■ **REQUIREMENT**: Look through the records below for the line with "--1871 to 2016" and the line with "WHERE p.namelast = 'Gaedel'", then return those lines and all lines between, exactly.

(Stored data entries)
<<<<

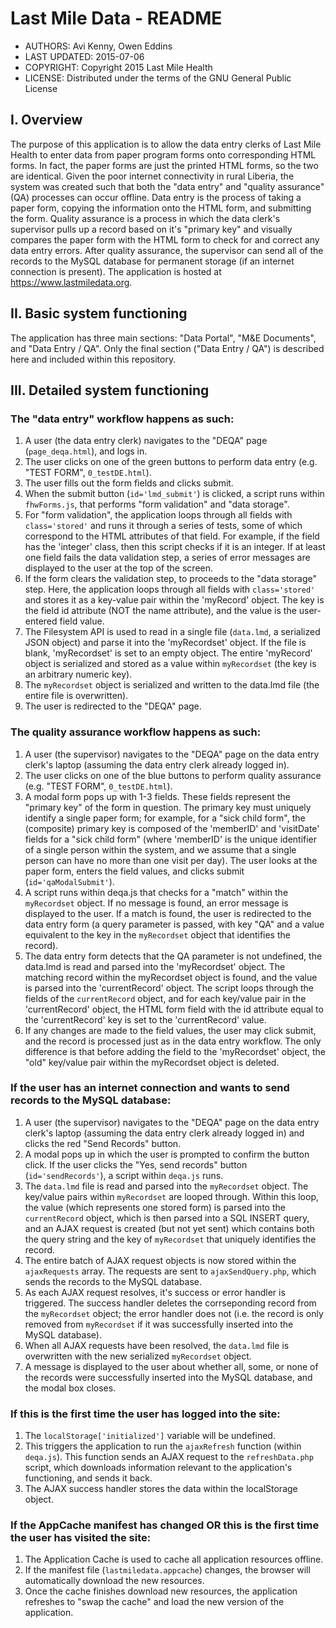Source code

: Last Mile Data - README
=======================

* AUTHORS:        Avi Kenny, Owen Eddins
* LAST UPDATED:   2015-07-06
* COPYRIGHT:      Copyright 2015 Last Mile Health
* LICENSE:        Distributed under the terms of the GNU General Public License


I. Overview
-----------

The purpose of this application is to allow the data entry clerks of Last Mile Health to enter data from paper program forms onto corresponding HTML forms. In fact, the paper forms are just the printed HTML forms, so the two are identical. Given the poor internet connectivity in rural Liberia, the system was created such that both the "data entry" and "quality assurance" (QA) processes can occur offline. Data entry is the process of taking a paper form, copying the information onto the HTML form, and submitting the form. Quality assurance is a process in which the data clerk's supervisor pulls up a record based on it's "primary key" and visually compares the paper form with the HTML form to check for and correct any data entry errors. After quality assurance, the supervisor can send all of the records to the MySQL database for permanent storage (if an internet connection is present). The application is hosted at <https://www.lastmiledata.org>.


II. Basic system functioning
----------------------------

The application has three main sections: "Data Portal", "M&E Documents", and "Data Entry / QA". Only the final section ("Data Entry / QA") is described here and included within this repository.


III. Detailed system functioning
--------------------------------

### The "data entry" workflow happens as such: ###

1. A user (the data entry clerk) navigates to the "DEQA" page (`page_deqa.html`), and logs in.
2. The user clicks on one of the green buttons to perform data entry (e.g. "TEST FORM", `0_testDE.html`).
3. The user fills out the form fields and clicks submit.
4. When the submit button (`id='lmd_submit'`) is clicked, a script runs within `fhwForms.js`, that performs "form validation" and "data storage".
5. For "form validation", the application loops through all fields with `class='stored'` and runs it through a series of tests, some of which correspond to the HTML attributes of that field. For example, if the field has the 'integer' class, then this script checks if it is an integer. If at least one field fails the data validation step, a series of error messages are displayed to the user at the top of the screen.
6. If the form clears the validation step, to proceeds to the "data storage" step. Here, the application loops through all fields with `class='stored'` and stores it as a key-value pair within the 'myRecord' object. The key is the field id attribute (NOT the name attribute), and the value is the user-entered field value.
7. The Filesystem API is used to read in a single file (`data.lmd`, a serialized JSON object) and parse it into the 'myRecordset' object. If the file is blank, 'myRecordset' is set to an empty object. The entire 'myRecord' object is serialized and stored as a value within `myRecordset` (the key is an arbitrary numeric key).
8. The `myRecordset` object is serialized and written to the data.lmd file (the entire file is overwritten).
9. The user is redirected to the "DEQA" page.


### The quality assurance workflow happens as such: ###

1. A user (the supervisor) navigates to the "DEQA" page on the data entry clerk's laptop (assuming the data entry clerk already logged in).
2. The user clicks on one of the blue buttons to perform quality assurance (e.g. "TEST FORM", `0_testDE.html`).
3. A modal form pops up with 1-3 fields. These fields represent the "primary key" of the form in question. The primary key must uniquely identify a single paper form; for example, for a "sick child form", the (composite) primary key is composed of the 'memberID' and 'visitDate' fields for a "sick child form" (where 'memberID' is the unique identifier of a single person within the system, and we assume that a single person can have no more than one visit per day). The user looks at the paper form, enters the field values, and clicks submit (`id='qaModalSubmit'`).
4. A script runs within deqa.js that checks for a "match" within the `myRecordset` object. If no message is found, an error message is displayed to the user. If a match is found, the user is redirected to the data entry form (a query parameter is passed, with key "QA" and a value equivalent to the key in the `myRecordset` object that identifies the record).
5. The data entry form detects that the QA parameter is not undefined, the data.lmd is read and parsed into the 'myRecordset' object. The matching record within the myRecordset object is found, and the value is parsed into the 'currentRecord' object. The script loops through the fields of the `currentRecord` object, and for each key/value pair in the 'currentRecord' object, the HTML form field with the id attribute equal to the 'currentRecord' key is set to the 'currentRecord' value.
6. If any changes are made to the field values, the user may click submit, and the record is processed just as in the data entry workflow. The only difference is that before adding the field to the 'myRecordset' object, the "old" key/value pair within the myRecordset object is deleted.


### If the user has an internet connection and wants to send records to the MySQL database: ###

1. A user (the supervisor) navigates to the "DEQA" page on the data entry clerk's laptop (assuming the data entry clerk already logged in) and clicks the red "Send Records" button.
2. A modal pops up in which the user is prompted to confirm the button click. If the user clicks the "Yes, send records" button (`id='sendRecords'`), a script within `deqa.js` runs.
3. The `data.lmd` file is read and parsed into the `myRecordset` object. The key/value pairs within `myRecordset` are looped through. Within this loop, the value (which represents one stored form) is parsed into the `currentRecord` object, which is then parsed into a SQL INSERT query, and an AJAX request is created (but not yet sent) which contains both the query string and the key of `myRecordset` that uniquely identifies the record.
4. The entire batch of AJAX request objects is now stored within the `ajaxRequests` array. The requests are sent to `ajaxSendQuery.php`, which sends the records to the MySQL database.
5. As each AJAX request resolves, it's success or error handler is triggered. The success handler deletes the corrseponding record from the `myRecordset` object; the error handler does not (i.e. the record is only removed from `myRecordset` if it was successfully inserted into the MySQL database).
6. When all AJAX requests have been resolved, the `data.lmd` file is overwritten with the new serialized `myRecordset` object.
7. A message is displayed to the user about whether all, some, or none of the records were successfully inserted into the MySQL database, and the modal box closes.


### If this is the first time the user has logged into the site: ###

1. The `localStorage['initialized']` variable will be undefined.
2. This triggers the application to run the `ajaxRefresh` function (within `deqa.js`). This function sends an AJAX request to the `refreshData.php` script, which downloads information relevant to the application's functioning, and sends it back.
3. The AJAX success handler stores the data within the localStorage object.


### If the AppCache manifest has changed OR this is the first time the user has visited the site: ###

1. The Application Cache is used to cache all application resources offline.
2. If the manifest file (`lastmiledata.appcache`) changes, the browser will automatically download the new resources.
3. Once the cache finishes download new resources, the application refreshes to "swap the cache" and load the new version of the application.
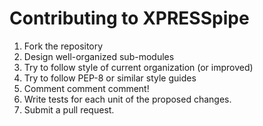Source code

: # Contributing to XPRESSpipe 

1. Fork the repository
2. Design well-organized sub-modules
3. Try to follow style of current organization (or improved)
4. Try to follow PEP-8 or similar style guides 
5. Comment comment comment!
6. Write tests for each unit of the proposed changes.
7. Submit a pull request.
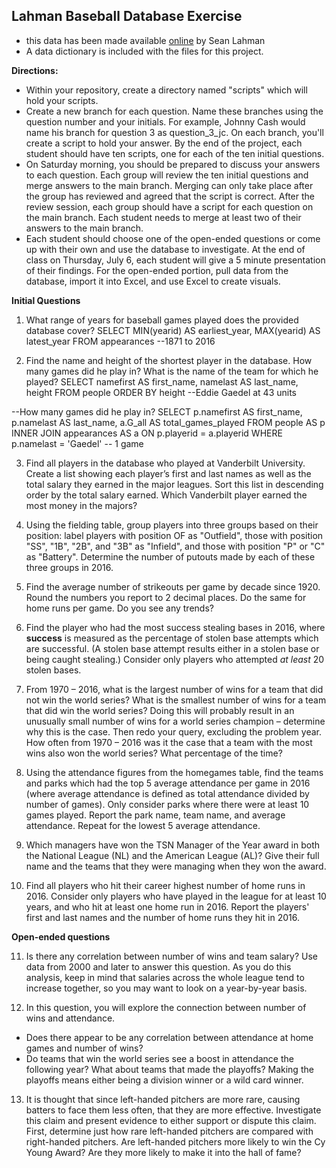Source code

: ﻿## Lahman Baseball Database Exercise
- this data has been made available [online](http://www.seanlahman.com/baseball-archive/statistics/) by Sean Lahman
- A data dictionary is included with the files for this project.

**Directions:**  
* Within your repository, create a directory named "scripts" which will hold your scripts.
* Create a new branch for each question. Name these branches using the question number and your initials. For example, Johnny Cash would name his branch for question 3 as question_3_jc. On each branch, you'll create a script to hold your answer. By the end of the project, each student should have ten scripts, one for each of the ten initial questions.  
* On Saturday morning, you should be prepared to discuss your answers to each question. Each group will review the ten initial questions and merge answers to the main branch. Merging can only take place after the group has reviewed and agreed that the script is correct. After the review session, each group should have a script for each question on the main branch. Each student needs to merge at least two of their answers to the main branch. 
* Each student should choose one of the open-ended questions or come up with their own and use the database to investigate. At the end of class on Thursday, July 6, each student will give a 5 minute presentation of their findings. For the open-ended portion, pull data from the database, import it into Excel, and use Excel to create visuals.

**Initial Questions**

1. What range of years for baseball games played does the provided database cover? 
SELECT MIN(yearid) AS earliest_year, MAX(yearid) AS latest_year
FROM appearances
--1871 to 2016

2. Find the name and height of the shortest player in the database. How many games did he play in? What is the name of the team for which he played?
SELECT namefirst AS first_name, namelast AS last_name, height
FROM people
ORDER BY height 
--Eddie Gaedel at 43 units  

--How many games did he play in?
SELECT p.namefirst AS first_name, p.namelast AS last_name, a.G_all AS total_games_played
FROM people AS p
INNER JOIN appearances AS a
ON p.playerid = a.playerid
WHERE p.namelast = 'Gaedel'
-- 1 game

3. Find all players in the database who played at Vanderbilt University. Create a list showing each player’s first and last names as well as the total salary they earned in the major leagues. Sort this list in descending order by the total salary earned. Which Vanderbilt player earned the most money in the majors?
	

4. Using the fielding table, group players into three groups based on their position: label players with position OF as "Outfield", those with position "SS", "1B", "2B", and "3B" as "Infield", and those with position "P" or "C" as "Battery". Determine the number of putouts made by each of these three groups in 2016.



5. Find the average number of strikeouts per game by decade since 1920. Round the numbers you report to 2 decimal places. Do the same for home runs per game. Do you see any trends?
   

6. Find the player who had the most success stealing bases in 2016, where __success__ is measured as the percentage of stolen base attempts which are successful. (A stolen base attempt results either in a stolen base or being caught stealing.) Consider only players who attempted _at least_ 20 stolen bases.
	

7.  From 1970 – 2016, what is the largest number of wins for a team that did not win the world series? What is the smallest number of wins for a team that did win the world series? Doing this will probably result in an unusually small number of wins for a world series champion – determine why this is the case. Then redo your query, excluding the problem year. How often from 1970 – 2016 was it the case that a team with the most wins also won the world series? What percentage of the time?


8. Using the attendance figures from the homegames table, find the teams and parks which had the top 5 average attendance per game in 2016 (where average attendance is defined as total attendance divided by number of games). Only consider parks where there were at least 10 games played. Report the park name, team name, and average attendance. Repeat for the lowest 5 average attendance.


9. Which managers have won the TSN Manager of the Year award in both the National League (NL) and the American League (AL)? Give their full name and the teams that they were managing when they won the award.


10. Find all players who hit their career highest number of home runs in 2016. Consider only players who have played in the league for at least 10 years, and who hit at least one home run in 2016. Report the players' first and last names and the number of home runs they hit in 2016.


**Open-ended questions**

11. Is there any correlation between number of wins and team salary? Use data from 2000 and later to answer this question. As you do this analysis, keep in mind that salaries across the whole league tend to increase together, so you may want to look on a year-by-year basis.

12. In this question, you will explore the connection between number of wins and attendance.
  *  Does there appear to be any correlation between attendance at home games and number of wins? </li>
  *  Do teams that win the world series see a boost in attendance the following year? What about teams that made the playoffs? Making the playoffs means either being a division winner or a wild card winner.

13. It is thought that since left-handed pitchers are more rare, causing batters to face them less often, that they are more effective. Investigate this claim and present evidence to either support or dispute this claim. First, determine just how rare left-handed pitchers are compared with right-handed pitchers. Are left-handed pitchers more likely to win the Cy Young Award? Are they more likely to make it into the hall of fame?

  
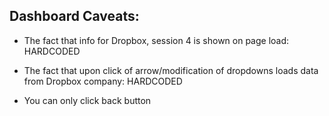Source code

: ## Dashboard Caveats:

* The fact that info for Dropbox, session 4 is shown on page load: HARDCODED

* The fact that upon click of arrow/modification of dropdowns loads data from Dropbox company: HARDCODED

* You can only click back button
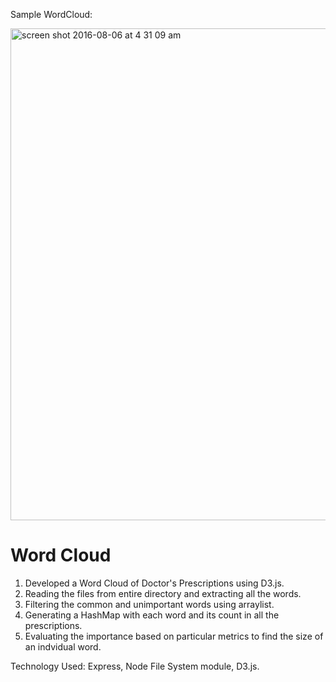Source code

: Sample WordCloud:

<img width="787" alt="screen shot 2016-08-06 at 4 31 09 am" src="https://cloud.githubusercontent.com/assets/14050490/17456602/4c57bbde-5b92-11e6-9b4a-d55939846151.png">


# Word Cloud

1. Developed a Word Cloud of Doctor's Prescriptions using D3.js. 
2. Reading the files from entire directory and extracting all the words.
3. Filtering the common and unimportant words using arraylist.
4. Generating a HashMap with each word and its count in all the prescriptions. 
5. Evaluating the importance based on particular metrics to find the size of an indvidual word.


Technology Used: Express, Node File System module, D3.js.
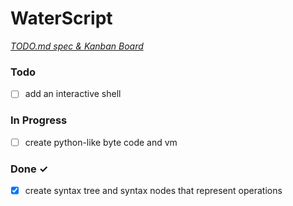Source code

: # WaterScript

<em>[TODO.md spec & Kanban Board](https://bit.ly/3fCwKfM)</em>

### Todo

- [ ] add an interactive shell  

### In Progress

- [ ] create python-like byte code and vm  

### Done ✓

- [x] create syntax tree and syntax nodes that represent operations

>>>>

■ **TASK RESPONSE**:
--1871 to 2016

2. Find the name and height of the shortest player in the database. How many games did he play in? What is the name of the team for which he played?
SELECT namefirst AS first_name, namelast AS last_name, height
FROM people
ORDER BY height 
--Eddie Gaedel at 43 units  

--How many games did he play in?
SELECT p.namefirst AS first_name, p.namelast AS last_name, a.G_all AS total_games_played
FROM people AS p
INNER JOIN appearances AS a
ON p.playerid = a.playerid
WHERE p.namelast = 'Gaedel'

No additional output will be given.